По выходным Doors выступали. В Асбури-Парк штата Нью-Джерси, Джим, целиком одетый в черную кожу, исполнил «Wake Up» (Проснись) - секцию из «Celebration of the Lizard», впервые исполненную на публике, среди которой в тот момент находился восемнадцатилетний Брюс Спрингстин. Следующим вечером демонический вопль Джима – WAKE UP – в мертвой тишине всполошил Форт-Уэрт в Техасе, когда Doors вышли после коротких выступлений Box Tops, MacCoys и Electric Prunes. «Wake Up» была чистым «крюотическим театром», направляющим застывшую аудиторию из их нетрезвого торпора в состояние тревоги. По мере того, как Джим все чаще практиковал подобное, а толпа, с которой он работал, становилась все больше, ему вспоминались прочитанные в годы учебы книги Рисмена и Канетти, и он начинал подтрунивать и играть с толпой, изучая, что он может, а что нет делать с облаченными в джинсовую одежду поклонниками, готовыми платить шесть-семь долларов за то, чтобы он приехал к ним выступить. Группы Vagrants и только что объединившиеся Chambers Brothers играли следующим вечером на разогреве у Doors в манхэттенском «Village Theatre». «Electra» привлекла всех важных критиков, публицистов, подростковых журнальных редакторов и радио-ди-джеев, чтобы они освещали десять-тринадцать концертов группы в Нью-Йорке. Doors начали с «When the Music’s Over», и Джим ухватился за край занавеса, когда тот поднимался. По сигналу он отпустил руки, приземлился на ноги и издал дикий крик, открывавший вокальную часть песни. Публика поднялась на ноги и стояла так на протяжении часа. Альберт Гольдьман, делавший репортаж для «Live», ничуть не преувеличивая, назвал это «невероятным моментом». Для многих музыкальных профи, находившихся там в тот вечер, это стало определяющим моментом в их жизни. Doors перешли к «Horse Latitudes» до того, как исполнили «The End», где Джим, стоя на коленях во время части о Короле Эдипе, шептал стихи в мрачной, эксцентрично-театральной манере. Затем Джим точно рассчитал время прыжка, когда «взрывается» группа, приземлился и принял подобострастную позу посткоитального раскаяния. Затем, когда группа начала играть импровизацию, Джим начал вращать микрофон в электрическом ритуале шамана. Doors закончили вечер жарким, динамичным «Light My Fire». Аплодисменты продолжались десять минут, но на бис никто не вышел.

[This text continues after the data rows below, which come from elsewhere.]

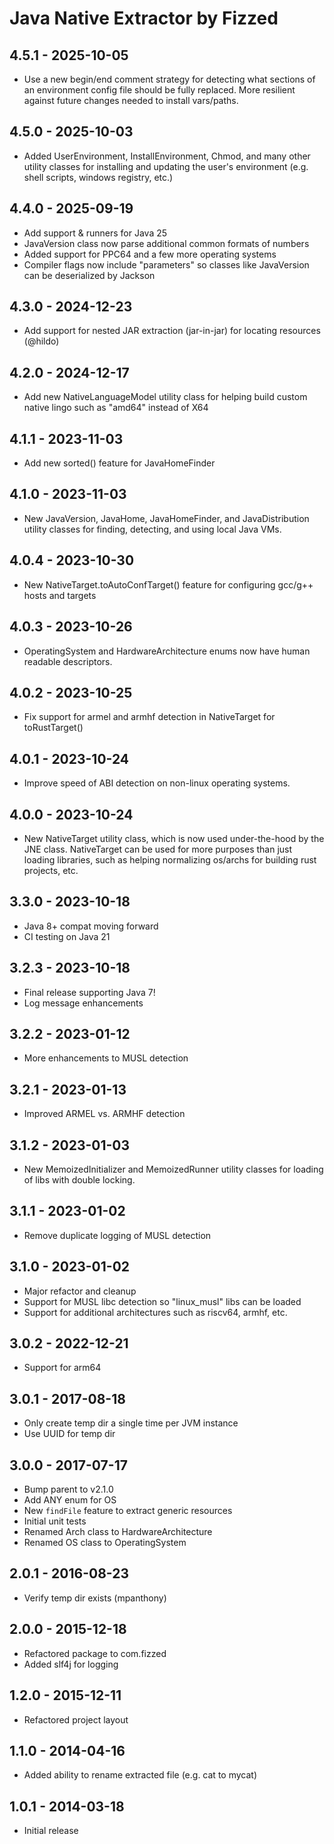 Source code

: # Java Native Extractor by Fizzed

## 4.5.1 - 2025-10-05

 - Use a new begin/end comment strategy for detecting what sections of an environment config file
   should be fully replaced. More resilient against future changes needed to install vars/paths.

## 4.5.0 - 2025-10-03

 - Added UserEnvironment, InstallEnvironment, Chmod, and many other utility classes for installing and
   updating the user's environment (e.g. shell scripts, windows registry, etc.)

## 4.4.0 - 2025-09-19

 - Add support & runners for Java 25
 - JavaVersion class now parse additional common formats of numbers
 - Added support for PPC64 and a few more operating systems
 - Compiler flags now include "parameters" so classes like JavaVersion can be deserialized by Jackson

## 4.3.0 - 2024-12-23

 - Add support for nested JAR extraction (jar-in-jar) for locating resources (@hildo)

## 4.2.0 - 2024-12-17

 - Add new NativeLanguageModel utility class for helping build custom native lingo such as "amd64" instead of X64

## 4.1.1 - 2023-11-03

 - Add new sorted() feature for JavaHomeFinder

## 4.1.0 - 2023-11-03
 
 - New JavaVersion, JavaHome, JavaHomeFinder, and JavaDistribution utility classes for finding, detecting, and
using local Java VMs.

## 4.0.4 - 2023-10-30

 - New NativeTarget.toAutoConfTarget() feature for configuring gcc/g++ hosts and targets

## 4.0.3 - 2023-10-26

 - OperatingSystem and HardwareArchitecture enums now have human readable descriptors.

## 4.0.2 - 2023-10-25

 - Fix support for armel and armhf detection in NativeTarget for toRustTarget()

## 4.0.1 - 2023-10-24

 - Improve speed of ABI detection on non-linux operating systems.

## 4.0.0 - 2023-10-24

 - New NativeTarget utility class, which is now used under-the-hood by the JNE class.  NativeTarget can be used for 
more purposes than just loading libraries, such as helping normalizing os/archs for building rust projects, etc.

## 3.3.0 - 2023-10-18

 - Java 8+ compat moving forward
 - CI testing on Java 21

## 3.2.3 - 2023-10-18

 - Final release supporting Java 7!
 - Log message enhancements

## 3.2.2 - 2023-01-12

 - More enhancements to MUSL detection

## 3.2.1 - 2023-01-13

 - Improved ARMEL vs. ARMHF detection

## 3.1.2 - 2023-01-03

 - New MemoizedInitializer and MemoizedRunner utility classes for loading of libs with
   double locking.

## 3.1.1 - 2023-01-02

 - Remove duplicate logging of MUSL detection

## 3.1.0 - 2023-01-02

 - Major refactor and cleanup
 - Support for MUSL libc detection so "linux_musl" libs can be loaded
 - Support for additional architectures such as riscv64, armhf, etc.

## 3.0.2 - 2022-12-21

 - Support for arm64

## 3.0.1 - 2017-08-18

 - Only create temp dir a single time per JVM instance
 - Use UUID for temp dir

## 3.0.0 - 2017-07-17
 - Bump parent to v2.1.0
 - Add ANY enum for OS
 - New `findFile` feature to extract generic resources
 - Initial unit tests
 - Renamed Arch class to HardwareArchitecture
 - Renamed OS class to OperatingSystem

## 2.0.1 - 2016-08-23
 - Verify temp dir exists (mpanthony)

## 2.0.0 - 2015-12-18
 - Refactored package to com.fizzed
 - Added slf4j for logging

## 1.2.0 - 2015-12-11
 - Refactored project layout

## 1.1.0 - 2014-04-16
 - Added ability to rename extracted file (e.g. cat to mycat)

## 1.0.1 - 2014-03-18
 - Initial release
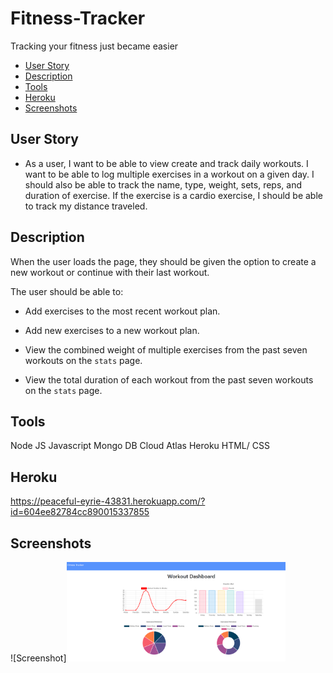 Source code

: # Fitness-Tracker
Tracking your fitness just became easier

  * [User Story](#userstory)
  * [Description](#Description)
  * [Tools](#Tools)
  * [Heroku](#Heroku)
  * [Screenshots](#Screenshots)

## User Story 
* As a user, I want to be able to view create and track daily workouts. I want to be able to log multiple exercises in a workout on a given day. I should also be able to track the name, type, weight, sets, reps, and duration of exercise. If the exercise is a cardio exercise, I should be able to track my distance traveled.

## Description 
When the user loads the page, they should be given the option to create a new workout or continue with their last workout.

The user should be able to:

  * Add exercises to the most recent workout plan.

  * Add new exercises to a new workout plan.

  * View the combined weight of multiple exercises from the past seven workouts on the `stats` page.

  * View the total duration of each workout from the past seven workouts on the `stats` page.

## Tools
Node JS
Javascript
Mongo DB 
Cloud Atlas
Heroku 
HTML/ CSS 


## Heroku
https://peaceful-eyrie-43831.herokuapp.com/?id=604ee82784cc890015337855


## Screenshots
![Screenshot]<img src="./Assets/workoutchart.PNG" width="350" title="Screenshots">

Как-то вечером в Нью-Йорке Джим отдыхал в комнате отеля. Промоутеры «Electra» Стив Харрис и Пол Ротшильд зависали вместе с ним. Джим был очень пьян. Он сунул руку в карман своих кожаных штанов и вытянул клочок бумаги с каракулями, где были написаны слова к новой песне «Unknown Soldier», который он протянул Полу. Затем он снова лег на кровать, сгреб мусорное ведро, проблевался, и, отрубившись, начал храпеть. Обложка нового альбома готовилась к выходу, когда Doors заявили, что они не хотят видеть на конверте для пластинки название альбома или группы. «Я ненавижу обложку нашего первого альбома, - говорил Джим писателю из «L.A. Free Press» Джону Карпентеру. – Я сказал, что не хочу, видеть там свою фотографию. Вставьте туда какую-нибудь цыпу или одуванчик, или еще какой-нибудь эскиз. Но альбом назывался «Doors», поэтому все согласились, что на обложке должны быть мы. Вот так. Это было правильно». Джим сказал главному художнику «Electra Records» - Биллу Харви, что представляет себе обложку, на которой группа сидит в комнате, в окружении тридцати собак. Харви спросил: «Почему». Джим сказал, что слова собака (dog) это анаграмма слову бог (god). В качестве компромисса группа остановилась на живописной картине карнавала. «Понимаешь, - Джим говорил Харви. – Это должно было быть как «La Strada» (фильм 1955 года «Дорога»). Дали. Группа фриков Феллини».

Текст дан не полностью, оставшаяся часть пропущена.